我が兵の悉くを打ち破り居城へと迫ったその手腕…敵ながらあっぱれと褒めてしんぜよう!
だがしかし!
城内にはこれまでとは比べようもないほどに強力な我が従者の群れが待ち構えている!
今までの戦で消耗した貴様らに相手が務まるかな? ふはははははは!
逃げるのなら今のうちだぞ!
ふははははは。安心するがよい! 貴様らが戦力を整えるために一旦退こうが増援を待とうが…私は逃げも隠れもせん!

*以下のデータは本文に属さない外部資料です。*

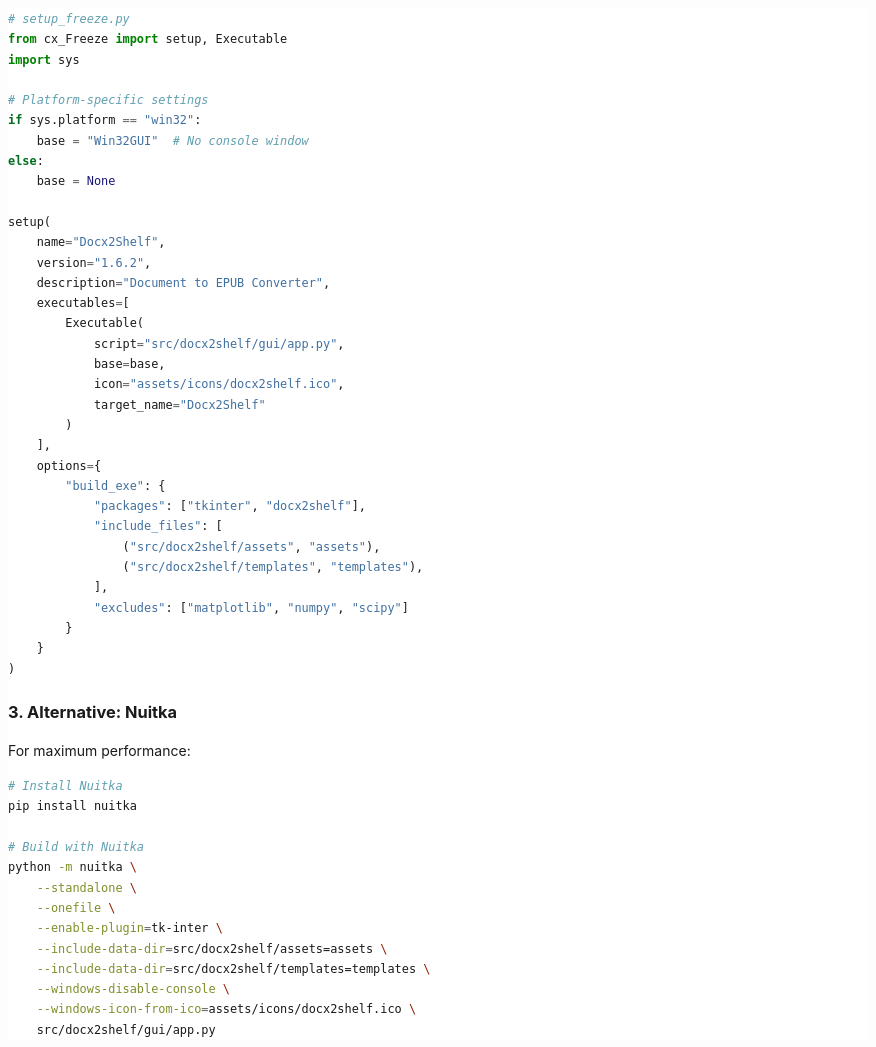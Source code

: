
 ```python
# setup_freeze.py
from cx_Freeze import setup, Executable
import sys

# Platform-specific settings
if sys.platform == "win32":
    base = "Win32GUI"  # No console window
else:
    base = None

setup(
    name="Docx2Shelf",
    version="1.6.2",
    description="Document to EPUB Converter",
    executables=[
        Executable(
            script="src/docx2shelf/gui/app.py",
            base=base,
            icon="assets/icons/docx2shelf.ico",
            target_name="Docx2Shelf"
        )
    ],
    options={
        "build_exe": {
            "packages": ["tkinter", "docx2shelf"],
            "include_files": [
                ("src/docx2shelf/assets", "assets"),
                ("src/docx2shelf/templates", "templates"),
            ],
            "excludes": ["matplotlib", "numpy", "scipy"]
        }
    }
)
```

### 3. Alternative: Nuitka
For maximum performance:

```bash
# Install Nuitka
pip install nuitka

# Build with Nuitka
python -m nuitka \
    --standalone \
    --onefile \
    --enable-plugin=tk-inter \
    --include-data-dir=src/docx2shelf/assets=assets \
    --include-data-dir=src/docx2shelf/templates=templates \
    --windows-disable-console \
    --windows-icon-from-ico=assets/icons/docx2shelf.ico \
    src/docx2shelf/gui/app.py
```
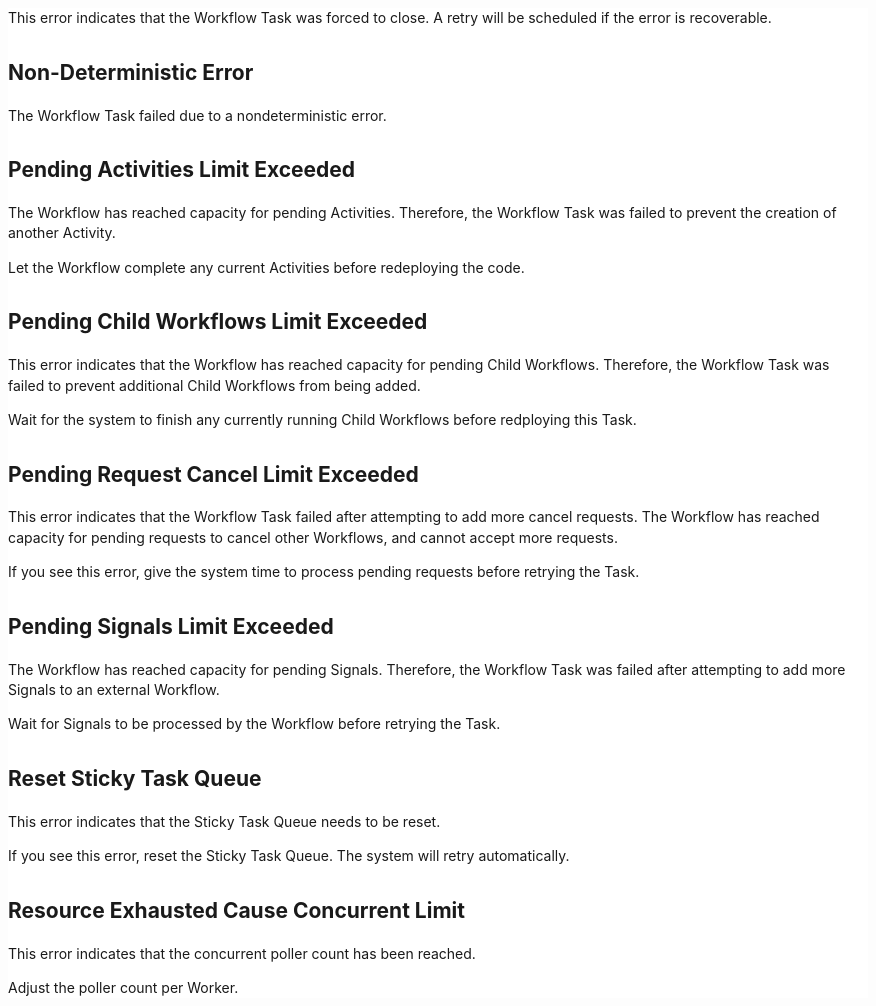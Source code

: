 This error indicates that the Workflow Task was forced to close.
A retry will be scheduled if the error is recoverable.



## Non-Deterministic Error

The Workflow Task failed due to a nondeterministic error.



## Pending Activities Limit Exceeded

The Workflow has reached capacity for pending Activities.
Therefore, the Workflow Task was failed to prevent the creation of another Activity.

Let the Workflow complete any current Activities before redeploying the code.

## Pending Child Workflows Limit Exceeded

This error indicates that the Workflow has reached capacity for pending Child Workflows.
Therefore, the Workflow Task was failed to prevent additional Child Workflows from being added.

Wait for the system to finish any currently running Child Workflows before redploying this Task.

## Pending Request Cancel Limit Exceeded

This error indicates that the Workflow Task failed after attempting to add more cancel requests.
The Workflow has reached capacity for pending requests to cancel other Workflows, and cannot accept more requests.

If you see this error, give the system time to process pending requests before retrying the Task.

## Pending Signals Limit Exceeded

The Workflow has reached capacity for pending Signals.
Therefore, the Workflow Task was failed after attempting to add more Signals to an external Workflow.

Wait for Signals to be processed by the Workflow before retrying the Task.

## Reset Sticky Task Queue

This error indicates that the Sticky Task Queue needs to be reset.

If you see this error, reset the Sticky Task Queue.
The system will retry automatically.

## Resource Exhausted Cause Concurrent Limit

This error indicates that the concurrent poller count has been reached.



Adjust the poller count per Worker.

この城の最奥にて、貴様らの到着をいつまでも待っていてやろう!
何せ私は不老不死にしてこの世の征服者…魔王カオスだからな! いい暇つぶしになるわ!
ふはははははははははははははははははははは!
では諸君、待っているぞ!
ふは、ふは、ふははははははははははははははは!』
「………………………………………」
異界の空気は、白っぽい気まずい雰囲気に染まっていた。イタい空気に、異界もへったくれもないことがここに証明されたのである。

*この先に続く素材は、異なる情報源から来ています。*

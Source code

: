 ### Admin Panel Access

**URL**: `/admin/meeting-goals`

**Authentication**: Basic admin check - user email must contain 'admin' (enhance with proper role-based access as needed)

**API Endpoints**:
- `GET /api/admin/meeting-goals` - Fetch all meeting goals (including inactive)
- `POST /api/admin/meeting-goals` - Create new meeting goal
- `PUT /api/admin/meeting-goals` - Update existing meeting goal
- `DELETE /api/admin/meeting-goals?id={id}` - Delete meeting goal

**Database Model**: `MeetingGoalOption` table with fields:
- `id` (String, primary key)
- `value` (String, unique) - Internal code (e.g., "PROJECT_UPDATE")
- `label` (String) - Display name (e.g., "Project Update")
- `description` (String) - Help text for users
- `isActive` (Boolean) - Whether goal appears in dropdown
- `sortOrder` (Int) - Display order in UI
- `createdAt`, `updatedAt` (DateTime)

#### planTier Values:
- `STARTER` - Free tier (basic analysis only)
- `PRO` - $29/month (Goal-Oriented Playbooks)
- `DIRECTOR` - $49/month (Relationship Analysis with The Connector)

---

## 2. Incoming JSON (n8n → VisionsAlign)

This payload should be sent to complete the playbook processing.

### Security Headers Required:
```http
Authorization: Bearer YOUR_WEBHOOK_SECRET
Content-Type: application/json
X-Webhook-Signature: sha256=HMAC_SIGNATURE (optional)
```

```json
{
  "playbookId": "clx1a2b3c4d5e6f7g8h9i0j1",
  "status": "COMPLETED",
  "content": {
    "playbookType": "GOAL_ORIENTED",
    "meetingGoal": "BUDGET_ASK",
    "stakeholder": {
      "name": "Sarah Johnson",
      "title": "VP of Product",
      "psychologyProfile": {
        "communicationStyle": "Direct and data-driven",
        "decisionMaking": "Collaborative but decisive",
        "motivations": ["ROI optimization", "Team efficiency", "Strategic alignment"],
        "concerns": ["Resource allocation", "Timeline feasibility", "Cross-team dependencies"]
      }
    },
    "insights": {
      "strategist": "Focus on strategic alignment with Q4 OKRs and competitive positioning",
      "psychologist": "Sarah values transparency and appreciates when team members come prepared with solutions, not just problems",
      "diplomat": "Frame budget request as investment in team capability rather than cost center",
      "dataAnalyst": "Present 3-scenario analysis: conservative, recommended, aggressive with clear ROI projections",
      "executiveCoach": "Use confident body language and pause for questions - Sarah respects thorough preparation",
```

『…いや・な? マスターがこの城に人間が訪れた際には・これを流せと。私は反対したんだ。反対したんだよ?』
「………………いーわよ、もう何でも。みんな、行くわよー…」
気勢を根こそぎ奪われた一行は、美神の号令にのろのろと歩き出す。
『信じてくれ! 私は反対したんだっ! このセンスは・私のものではないからな!』
アーサーの言い訳に耳を傾ける者は…こぽん、と泡立つ沼の瘴気だけだった。
空っぽの玉座を見ても、マリアは何も思い出せなかった。
自分が精神的に未熟だったせいか、それとも記憶に残るような出来事が無かったためか。自分では判然としない。
「…人と関わらずに過ごしてきたツケが来たか…あれほど・人間が扱い辛い生物だとは思わなかった」
大広間の最奥、突き当たりの壁に巨大なタペストリーの翻る玉座の間。
見るからに豪華な装飾の施された玉座は、たった今磨かれたような光沢を維持している。
マリアは壇上の玉座の前に上がり、そっとその表面を撫でた。手触りにも古びたところはない。赤絨毯に埃がうっすらと積もっていたのと違い、座面や背もたれには汚れ一つ付いていなかった。
「…アーサー」
「君も・私を笑うか? 無様にうろたえ・満足に我が意を通すことも叶わぬ兄を」
天井付近にスピーカがあるのか、アーサーの声はマリアの上から降ってくる。今に至ってもまだその姿を見せない兄に、マリアは慰めるような声を掛けた。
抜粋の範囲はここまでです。